2. The Literature Review

A profusion of scholarly research endeavors have been dedicated to investigating the domain of cooling energy, addressing a wide spectrum of challenges, resolutions, and prospects within the field of intelligent energy management. This section presents a comprehensive overview of the existing literature on forecasting the energy consumption for intelligent and optimized energy management. To identify the most impactful and relevant contributions, a systematic bibliographic search was conducted, covering peer-reviewed publications from July 2018 to February 2025. The search encompassed leading scientific databases, including IEEE Xplore, ScienceDirect, SpringerLink, and Google Scholar, and employed targeted keywords such as energy consumption, energy management, ML, supervised learning, regression, predictive models, and data mining. Studies were selected based on strict inclusion criteria: the application of ML algorithms to real-world energy datasets, the implementation of rigorous validation protocols, and the comparison of proposed approaches with conventional methods.

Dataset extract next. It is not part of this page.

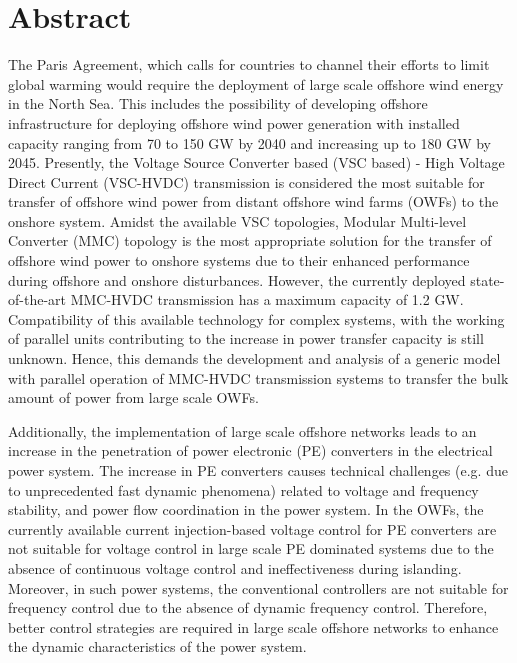 \chapter*{Abstract}



The Paris Agreement, which calls for countries to channel their efforts to limit global warming would require the deployment of large scale offshore wind energy in the North Sea. This includes the possibility of developing offshore infrastructure for deploying offshore wind power generation with installed capacity ranging from 70 to 150 GW by 2040 and increasing up to 180 GW by 2045. Presently, the Voltage Source Converter based (VSC based) - High Voltage Direct Current (VSC-HVDC) transmission is considered the most suitable for transfer of offshore wind power from distant offshore wind farms (OWFs) to the onshore system. Amidst the available VSC topologies, Modular Multi-level Converter (MMC) topology is the most appropriate solution for the transfer of offshore wind power to onshore systems due to their enhanced performance during offshore and onshore disturbances. However, the currently deployed state-of-the-art MMC-HVDC transmission has a maximum capacity of 1.2 GW. Compatibility of this available technology for complex systems, with the working of parallel units contributing to the increase in power transfer capacity is still unknown. Hence, this demands the development and analysis of a generic model with parallel operation of MMC-HVDC transmission systems to transfer the bulk amount of power from large scale OWFs. 

Additionally, the implementation of large scale offshore networks leads to an increase in the penetration of power electronic (PE) converters in the electrical power system. The increase in PE converters causes technical challenges (e.g. due to unprecedented fast dynamic phenomena) related to voltage and frequency stability, and power flow coordination in the power system. In the OWFs, the currently available current injection-based voltage control for PE converters are not suitable for voltage control in large scale PE dominated systems due to the absence of continuous voltage control and ineffectiveness during islanding. Moreover, in such power systems, the conventional controllers are not suitable for frequency control due to the absence of dynamic frequency control. Therefore, better control strategies are required in large scale offshore networks to enhance the dynamic characteristics of the power system.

The exclusion criteria eliminated purely theoretical studies without empirical validation, those lacking the proper documentation, and those relying exclusively on synthetic data. This rigorous selection process ensured the compilation of a representative and high-quality corpus of literature that captured the recent advancements in data-driven energy forecasting, with direct implications for the design and implementation of intelligent energy management systems.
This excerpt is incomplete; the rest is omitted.